━━━━━ Record set ━━━━━
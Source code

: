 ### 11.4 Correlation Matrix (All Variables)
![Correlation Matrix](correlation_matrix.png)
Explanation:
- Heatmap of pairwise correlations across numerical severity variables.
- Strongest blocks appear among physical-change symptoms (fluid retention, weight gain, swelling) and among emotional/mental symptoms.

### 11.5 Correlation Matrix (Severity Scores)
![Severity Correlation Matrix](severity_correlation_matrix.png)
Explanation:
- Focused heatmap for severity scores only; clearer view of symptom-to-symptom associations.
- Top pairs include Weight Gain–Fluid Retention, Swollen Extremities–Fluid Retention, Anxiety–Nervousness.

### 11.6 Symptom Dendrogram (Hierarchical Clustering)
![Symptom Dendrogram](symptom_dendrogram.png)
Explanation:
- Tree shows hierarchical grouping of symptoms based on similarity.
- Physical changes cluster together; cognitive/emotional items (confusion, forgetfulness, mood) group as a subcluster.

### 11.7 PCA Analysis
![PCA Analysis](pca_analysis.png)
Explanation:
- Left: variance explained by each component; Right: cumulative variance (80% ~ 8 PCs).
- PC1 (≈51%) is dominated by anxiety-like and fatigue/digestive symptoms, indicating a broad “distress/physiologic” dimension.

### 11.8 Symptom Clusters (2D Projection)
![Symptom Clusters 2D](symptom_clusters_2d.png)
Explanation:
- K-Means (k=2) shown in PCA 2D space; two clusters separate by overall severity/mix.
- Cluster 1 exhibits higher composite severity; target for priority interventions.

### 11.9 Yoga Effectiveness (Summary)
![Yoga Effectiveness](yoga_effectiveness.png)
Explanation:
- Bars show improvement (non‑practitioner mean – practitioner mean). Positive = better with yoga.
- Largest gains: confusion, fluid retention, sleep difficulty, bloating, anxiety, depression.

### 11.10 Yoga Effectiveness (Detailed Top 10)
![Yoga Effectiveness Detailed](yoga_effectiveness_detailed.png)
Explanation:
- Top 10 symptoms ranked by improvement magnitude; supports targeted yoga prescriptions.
━━━━━
### Instructions to follow:
Return all of the entries exactly as they were supplied.

### Output below:
Source code

: ### 11.4 Correlation Matrix (All Variables)
![Correlation Matrix](correlation_matrix.png)
Explanation:
- Heatmap of pairwise correlations across numerical severity variables.
- Strongest blocks appear among physical-change symptoms (fluid retention, weight gain, swelling) and among emotional/mental symptoms.

### 11.5 Correlation Matrix (Severity Scores)
![Severity Correlation Matrix](severity_correlation_matrix.png)
Explanation:
- Focused heatmap for severity scores only; clearer view of symptom-to-symptom associations.
- Top pairs include Weight Gain–Fluid Retention, Swollen Extremities–Fluid Retention, Anxiety–Nervousness.

### 11.6 Symptom Dendrogram (Hierarchical Clustering)
![Symptom Dendrogram](symptom_dendrogram.png)
Explanation:
- Tree shows hierarchical grouping of symptoms based on similarity.
- Physical changes cluster together; cognitive/emotional items (confusion, forgetfulness, mood) group as a subcluster.

### 11.7 PCA Analysis
![PCA Analysis](pca_analysis.png)
Explanation:
- Left: variance explained by each component; Right: cumulative variance (80% ~ 8 PCs).
- PC1 (≈51%) is dominated by anxiety-like and fatigue/digestive symptoms, indicating a broad “distress/physiologic” dimension.

### 11.8 Symptom Clusters (2D Projection)
![Symptom Clusters 2D](symptom_clusters_2d.png)
Explanation:
- K-Means (k=2) shown in PCA 2D space; two clusters separate by overall severity/mix.
- Cluster 1 exhibits higher composite severity; target for priority interventions.

### 11.9 Yoga Effectiveness (Summary)
![Yoga Effectiveness](yoga_effectiveness.png)
Explanation:
- Bars show improvement (non‑practitioner mean – practitioner mean). Positive = better with yoga.
- Largest gains: confusion, fluid retention, sleep difficulty, bloating, anxiety, depression.

### 11.10 Yoga Effectiveness (Detailed Top 10)
![Yoga Effectiveness Detailed](yoga_effectiveness_detailed.png)
Explanation:
- Top 10 symptoms ranked by improvement magnitude; supports targeted yoga prescriptions.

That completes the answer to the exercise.